以上のことからわかるようにベストマッチすれば起動時間が速くなるが、バッドケースでは逆に遅くなることもわかるだろう。これはケースバイケースであり、効果は定期的に同じ順番でソフトウェアを起動するケースに限られると言っていいものである。
続いて「ユーザインタフェースの重さ(AeroのON/OFF含む)」について。これは、かなりいかがなものか的臭いが漂う(苦笑)。なんと、Windows Aeroの方が軽くなっているというのである。しかし、読めばわかるように「操作感」が軽いのではなく、「CPUの負荷率」が軽いと言い換えられているのである。これらが同じものだというのは、さすがにいかがなものだろう(苦笑)。
これは本文中にも「Windows Aero は、ウィンドウ描画などの処理を 3D グラフィック チップ側で処理します。その分 CPU のパワーが解放されますので CPU を多く使う処理が迅速にこなされるのです」とあるように、GPUに仕事をさせることで負荷を減らしているのは確かだが、肝心のGPUについては何一つふれられていない。GPUの性能差を無視しているとしか思えないが、いくら仕事を分け合うにしても、分け合う相手が今一つなら相対的にパフォーマンスが落ちるのは言うまでもない。そういう理屈を持ち出すまでもなく、操作感が重いということをCPU負荷率に置き換えてしまうところそのものに難がある、と言えるだろう。

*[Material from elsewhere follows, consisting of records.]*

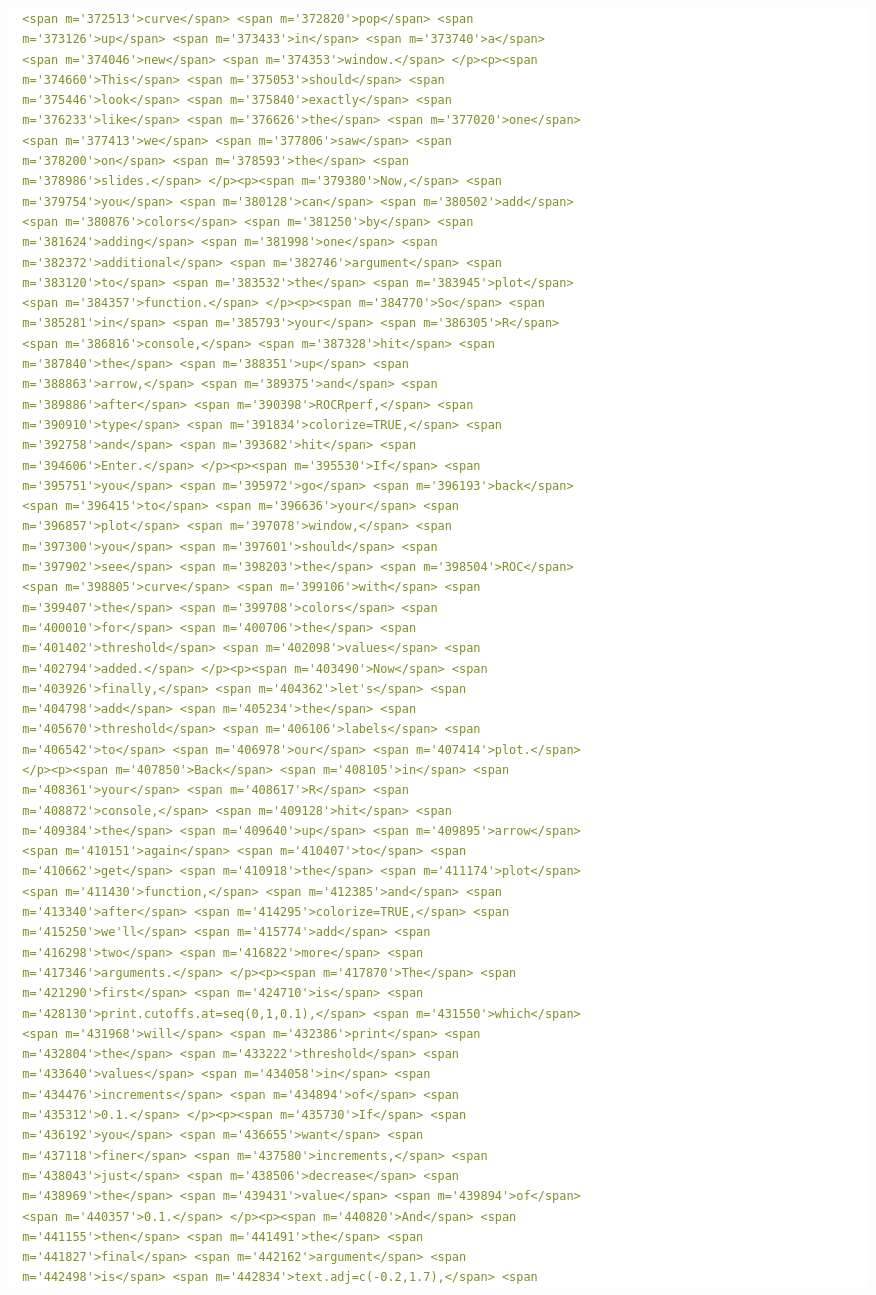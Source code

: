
 ```yaml
  <span m='372513'>curve</span> <span m='372820'>pop</span> <span
  m='373126'>up</span> <span m='373433'>in</span> <span m='373740'>a</span>
  <span m='374046'>new</span> <span m='374353'>window.</span> </p><p><span
  m='374660'>This</span> <span m='375053'>should</span> <span
  m='375446'>look</span> <span m='375840'>exactly</span> <span
  m='376233'>like</span> <span m='376626'>the</span> <span m='377020'>one</span>
  <span m='377413'>we</span> <span m='377806'>saw</span> <span
  m='378200'>on</span> <span m='378593'>the</span> <span
  m='378986'>slides.</span> </p><p><span m='379380'>Now,</span> <span
  m='379754'>you</span> <span m='380128'>can</span> <span m='380502'>add</span>
  <span m='380876'>colors</span> <span m='381250'>by</span> <span
  m='381624'>adding</span> <span m='381998'>one</span> <span
  m='382372'>additional</span> <span m='382746'>argument</span> <span
  m='383120'>to</span> <span m='383532'>the</span> <span m='383945'>plot</span>
  <span m='384357'>function.</span> </p><p><span m='384770'>So</span> <span
  m='385281'>in</span> <span m='385793'>your</span> <span m='386305'>R</span>
  <span m='386816'>console,</span> <span m='387328'>hit</span> <span
  m='387840'>the</span> <span m='388351'>up</span> <span
  m='388863'>arrow,</span> <span m='389375'>and</span> <span
  m='389886'>after</span> <span m='390398'>ROCRperf,</span> <span
  m='390910'>type</span> <span m='391834'>colorize=TRUE,</span> <span
  m='392758'>and</span> <span m='393682'>hit</span> <span
  m='394606'>Enter.</span> </p><p><span m='395530'>If</span> <span
  m='395751'>you</span> <span m='395972'>go</span> <span m='396193'>back</span>
  <span m='396415'>to</span> <span m='396636'>your</span> <span
  m='396857'>plot</span> <span m='397078'>window,</span> <span
  m='397300'>you</span> <span m='397601'>should</span> <span
  m='397902'>see</span> <span m='398203'>the</span> <span m='398504'>ROC</span>
  <span m='398805'>curve</span> <span m='399106'>with</span> <span
  m='399407'>the</span> <span m='399708'>colors</span> <span
  m='400010'>for</span> <span m='400706'>the</span> <span
  m='401402'>threshold</span> <span m='402098'>values</span> <span
  m='402794'>added.</span> </p><p><span m='403490'>Now</span> <span
  m='403926'>finally,</span> <span m='404362'>let's</span> <span
  m='404798'>add</span> <span m='405234'>the</span> <span
  m='405670'>threshold</span> <span m='406106'>labels</span> <span
  m='406542'>to</span> <span m='406978'>our</span> <span m='407414'>plot.</span>
  </p><p><span m='407850'>Back</span> <span m='408105'>in</span> <span
  m='408361'>your</span> <span m='408617'>R</span> <span
  m='408872'>console,</span> <span m='409128'>hit</span> <span
  m='409384'>the</span> <span m='409640'>up</span> <span m='409895'>arrow</span>
  <span m='410151'>again</span> <span m='410407'>to</span> <span
  m='410662'>get</span> <span m='410918'>the</span> <span m='411174'>plot</span>
  <span m='411430'>function,</span> <span m='412385'>and</span> <span
  m='413340'>after</span> <span m='414295'>colorize=TRUE,</span> <span
  m='415250'>we'll</span> <span m='415774'>add</span> <span
  m='416298'>two</span> <span m='416822'>more</span> <span
  m='417346'>arguments.</span> </p><p><span m='417870'>The</span> <span
  m='421290'>first</span> <span m='424710'>is</span> <span
  m='428130'>print.cutoffs.at=seq(0,1,0.1),</span> <span m='431550'>which</span>
  <span m='431968'>will</span> <span m='432386'>print</span> <span
  m='432804'>the</span> <span m='433222'>threshold</span> <span
  m='433640'>values</span> <span m='434058'>in</span> <span
  m='434476'>increments</span> <span m='434894'>of</span> <span
  m='435312'>0.1.</span> </p><p><span m='435730'>If</span> <span
  m='436192'>you</span> <span m='436655'>want</span> <span
  m='437118'>finer</span> <span m='437580'>increments,</span> <span
  m='438043'>just</span> <span m='438506'>decrease</span> <span
  m='438969'>the</span> <span m='439431'>value</span> <span m='439894'>of</span>
  <span m='440357'>0.1.</span> </p><p><span m='440820'>And</span> <span
  m='441155'>then</span> <span m='441491'>the</span> <span
  m='441827'>final</span> <span m='442162'>argument</span> <span
  m='442498'>is</span> <span m='442834'>text.adj=c(-0.2,1.7),</span> <span
```
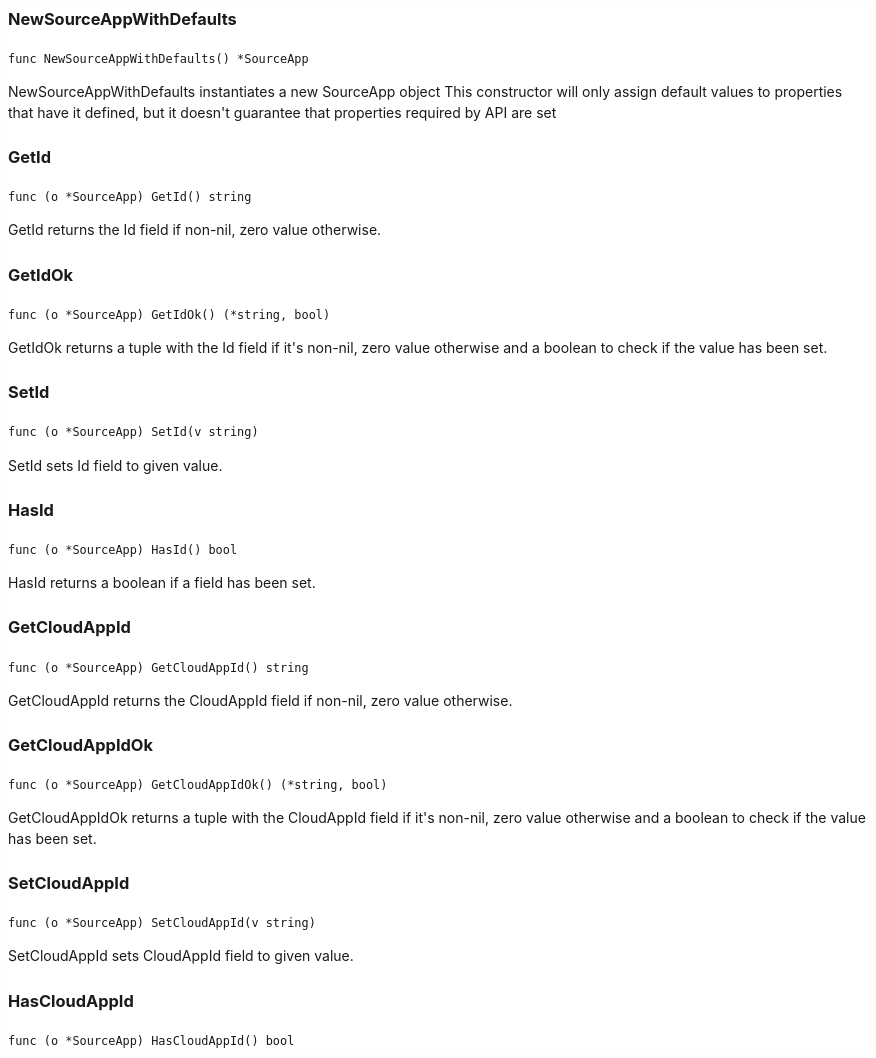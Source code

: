 ### NewSourceAppWithDefaults

`func NewSourceAppWithDefaults() *SourceApp`

NewSourceAppWithDefaults instantiates a new SourceApp object This constructor will only assign default values to properties that have it defined, but it doesn't guarantee that properties required by API are set

### GetId

`func (o *SourceApp) GetId() string`

GetId returns the Id field if non-nil, zero value otherwise.

### GetIdOk

`func (o *SourceApp) GetIdOk() (*string, bool)`

GetIdOk returns a tuple with the Id field if it's non-nil, zero value otherwise and a boolean to check if the value has been set.

### SetId

`func (o *SourceApp) SetId(v string)`

SetId sets Id field to given value.

### HasId

`func (o *SourceApp) HasId() bool`

HasId returns a boolean if a field has been set.

### GetCloudAppId

`func (o *SourceApp) GetCloudAppId() string`

GetCloudAppId returns the CloudAppId field if non-nil, zero value otherwise.

### GetCloudAppIdOk

`func (o *SourceApp) GetCloudAppIdOk() (*string, bool)`

GetCloudAppIdOk returns a tuple with the CloudAppId field if it's non-nil, zero value otherwise and a boolean to check if the value has been set.

### SetCloudAppId

`func (o *SourceApp) SetCloudAppId(v string)`

SetCloudAppId sets CloudAppId field to given value.

### HasCloudAppId

`func (o *SourceApp) HasCloudAppId() bool`
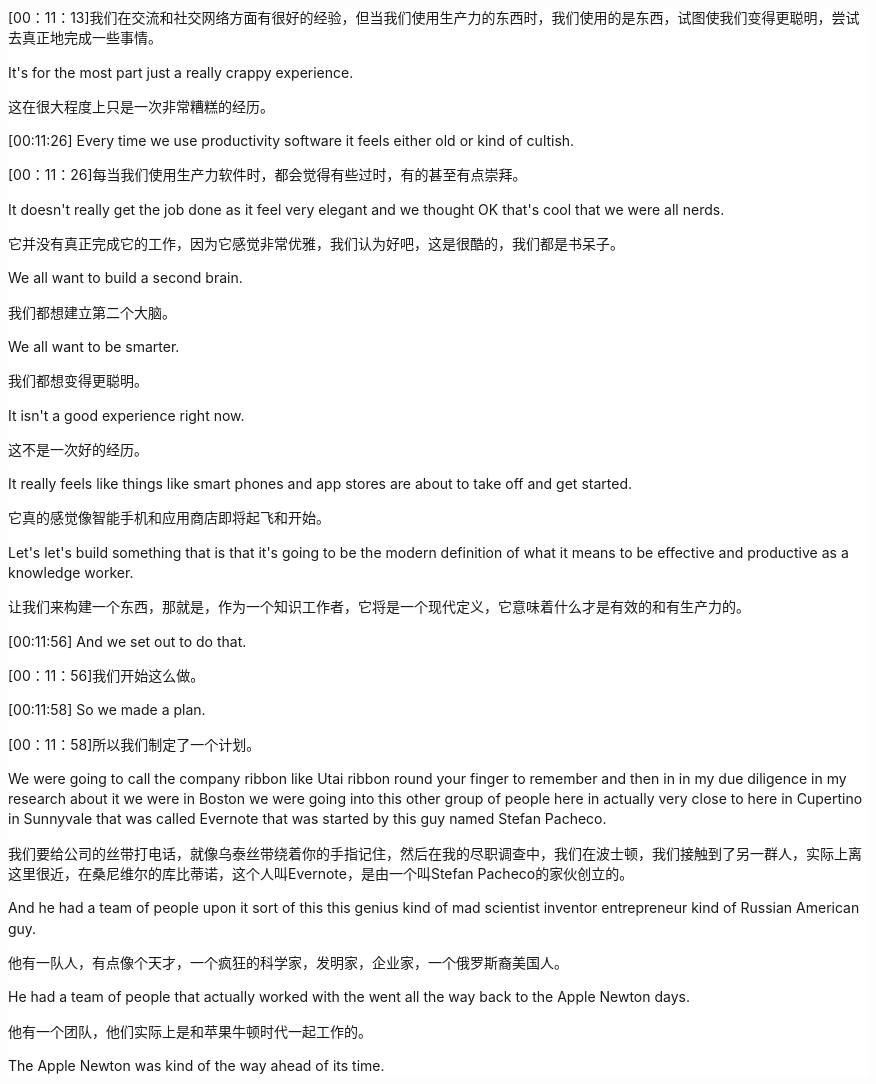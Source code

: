 [00：11：13]我们在交流和社交网络方面有很好的经验，但当我们使用生产力的东西时，我们使用的是东西，试图使我们变得更聪明，尝试去真正地完成一些事情。

It\'s for the most part just a really crappy experience.

这在很大程度上只是一次非常糟糕的经历。

 \[00:11:26\] Every time we use productivity software it feels either old or kind of cultish.

[00：11：26]每当我们使用生产力软件时，都会觉得有些过时，有的甚至有点崇拜。

It doesn\'t really get the job done as it feel very elegant and we thought OK that\'s cool that we were all nerds.

它并没有真正完成它的工作，因为它感觉非常优雅，我们认为好吧，这是很酷的，我们都是书呆子。

We all want to build a second brain.

我们都想建立第二个大脑。

We all want to be smarter.

我们都想变得更聪明。

It isn\'t a good experience right now.

这不是一次好的经历。

It really feels like things like smart phones and app stores are about to take off and get started.

它真的感觉像智能手机和应用商店即将起飞和开始。

Let\'s let\'s build something that is that it\'s going to be the modern definition of what it means to be effective and productive as a knowledge worker.

让我们来构建一个东西，那就是，作为一个知识工作者，它将是一个现代定义，它意味着什么才是有效的和有生产力的。

 \[00:11:56\] And we set out to do that.

[00：11：56]我们开始这么做。

 \[00:11:58\] So we made a plan.

[00：11：58]所以我们制定了一个计划。

We were going to call the company ribbon like Utai ribbon round your finger to remember and then in in my due diligence in my research about it we were in Boston we were going into this other group of people here in actually very close to here in Cupertino in Sunnyvale that was called Evernote that was started by this guy named Stefan Pacheco.

我们要给公司的丝带打电话，就像乌泰丝带绕着你的手指记住，然后在我的尽职调查中，我们在波士顿，我们接触到了另一群人，实际上离这里很近，在桑尼维尔的库比蒂诺，这个人叫Evernote，是由一个叫Stefan Pacheco的家伙创立的。

And he had a team of people upon it sort of this this genius kind of mad scientist inventor entrepreneur kind of Russian American guy.

他有一队人，有点像个天才，一个疯狂的科学家，发明家，企业家，一个俄罗斯裔美国人。

He had a team of people that actually worked with the went all the way back to the Apple Newton days.

他有一个团队，他们实际上是和苹果牛顿时代一起工作的。

The Apple Newton was kind of the way ahead of its time.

最後は「ReadyBoostの紹介(これはXPとの比較がない)」。本文中には、XPはメモリ増設できないPCでもVistaにすれば、Windows ReadyBoostを活用すればメモリを増設したようになる(メモリ不足を解消と表現)とあるが、そもそもこれが誤った表現なので、XPとの比較がないとして話を進める(単にHDDへのキャッシュと言うべき)。
キャッシュメモリの効用はそれなりにあるので、ここでは細かい点にはいちいち突っ込まない(なぜここだけ512MBのRAMを搭載したPCに変更されているのかという疑問は提示しておくが)。気になるのは、「グラフ4:Windows Vista SP1で、Windows ReadyBoostによりメモリ追加をした場合の、搭載CPU別ソフトウェア起動時間の違い」である。
グラフ4には、Core 2 Duo(表記はCore 2 DUO)とPentium 4が比較対象として並んでいるが、あろうことか、ちょっと古いパソコンとされているPentium 4搭載PCの方が最新のCore 2 Duo搭載PCよりもパフォーマンスが高い(起動時間が速い)のである。Windows ReadyBoostの有無よりも、Pentium 4搭載PCの方が優れている(Core 2 Duo+512MB ReadyBoost有よりも、Pentium 4+ReadyBoost無の方が速い)というのは、どういうことだろうか(苦笑)。
結論では買い換えがオススメとしているが、少なくともWindows ReadyBoostのテストでは圧倒的なパフォーマンスを示したPentium 4搭載PCに対し、買い換えは失礼というものだろう(苦々笑)。と、それはともかく、十番勝負のうちのたった一つでこれだけのつっこみどころがあった。あと9番もあると思うと、さすがにやる気も起きない(その1としたが、その2以降はないだろう)。ということで、今回はここまで。